::: DATASET RECORDS :::

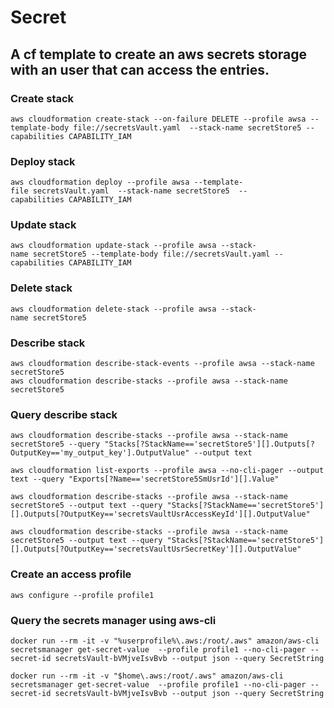 # Secret

## A cf template to create an aws secrets storage with an user that can access the entries. 

### Create stack
```
aws cloudformation create-stack --on-failure DELETE --profile awsa --template-body file://secretsVault.yaml  --stack-name secretStore5 --capabilities CAPABILITY_IAM
```
### Deploy stack
```
aws cloudformation deploy --profile awsa --template-file secretsVault.yaml  --stack-name secretStore5  --capabilities CAPABILITY_IAM
```
### Update stack
```
aws cloudformation update-stack --profile awsa --stack-name secretStore5 --template-body file://secretsVault.yaml --capabilities CAPABILITY_IAM
```
### Delete stack
```
aws cloudformation delete-stack --profile awsa --stack-name secretStore5
```

### Describe stack
```
aws cloudformation describe-stack-events --profile awsa --stack-name secretStore5
aws cloudformation describe-stacks --profile awsa --stack-name secretStore5
```

### Query describe stack
```
aws cloudformation describe-stacks --profile awsa --stack-name secretStore5 --query "Stacks[?StackName=='secretStore5'][].Outputs[?OutputKey=='my_output_key'].OutputValue" --output text

aws cloudformation list-exports --profile awsa --no-cli-pager --output text --query "Exports[?Name=='secretStore5SmUsrId'][].Value"

aws cloudformation describe-stacks --profile awsa --stack-name secretStore5 --output text --query "Stacks[?StackName=='secretStore5'][].Outputs[?OutputKey=='secretsVaultUsrAccessKeyId'][].OutputValue"

aws cloudformation describe-stacks --profile awsa --stack-name secretStore5 --output text --query "Stacks[?StackName=='secretStore5'][].Outputs[?OutputKey=='secretsVaultUsrSecretKey'][].OutputValue"
```

### Create an access profile
```
aws configure --profile profile1
```

### Query the secrets manager using aws-cli
```
docker run --rm -it -v "%userprofile%\.aws:/root/.aws" amazon/aws-cli secretsmanager get-secret-value  --profile profile1 --no-cli-pager --secret-id secretsVault-bVMjveIsvBvb --output json --query SecretString

docker run --rm -it -v "$home\.aws:/root/.aws" amazon/aws-cli secretsmanager get-secret-value  --profile profile1 --no-cli-pager --secret-id secretsVault-bVMjveIsvBvb --output json --query SecretString
```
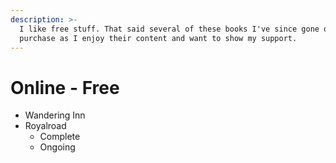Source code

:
 ```yaml
---
description: >-
  I like free stuff. That said several of these books I've since gone on to
  purchase as I enjoy their content and want to show my support.
---
```


# Online - Free





* Wandering Inn
* Royalroad
  * Complete
  * Ongoing
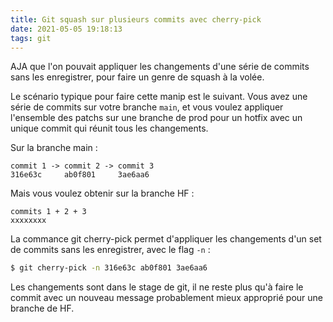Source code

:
 ```yaml
---
title: Git squash sur plusieurs commits avec cherry-pick
date: 2021-05-05 19:18:13
tags: git
---
```


AJA que l'on pouvait appliquer les changements d'une série de commits sans les enregistrer, pour faire un genre de squash à la volée.

Le scénario typique pour faire cette manip est le suivant. Vous avez une série de commits sur votre branche `main`, et vous voulez appliquer l'ensemble des patchs sur une branche de prod pour un hotfix avec un unique commit qui réunit tous les changements.

Sur la branche main :

```
commit 1 -> commit 2 -> commit 3
316e63c     ab0f801     3ae6aa6
```

Mais vous voulez obtenir sur la branche HF :

```
commits 1 + 2 + 3
xxxxxxxx
```

La commance git cherry-pick permet d'appliquer les changements d'un set de commits sans les enregistrer, avec le flag `-n` :

```bash
$ git cherry-pick -n 316e63c ab0f801 3ae6aa6
```

Les changements sont dans le stage de git, il ne reste plus qu'à faire le commit avec un nouveau message probablement mieux approprié pour une branche de HF.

:::

### [TASK PROMPT]
If a line in the material above holds "sans", copy it.

### [OUTPUT BELOW]
AJA que l'on pouvait appliquer les changements d'une série de commits sans les enregistrer, pour faire un genre de squash à la volée.
La commance git cherry-pick permet d'appliquer les changements d'un set de commits sans les enregistrer, avec le flag `-n` :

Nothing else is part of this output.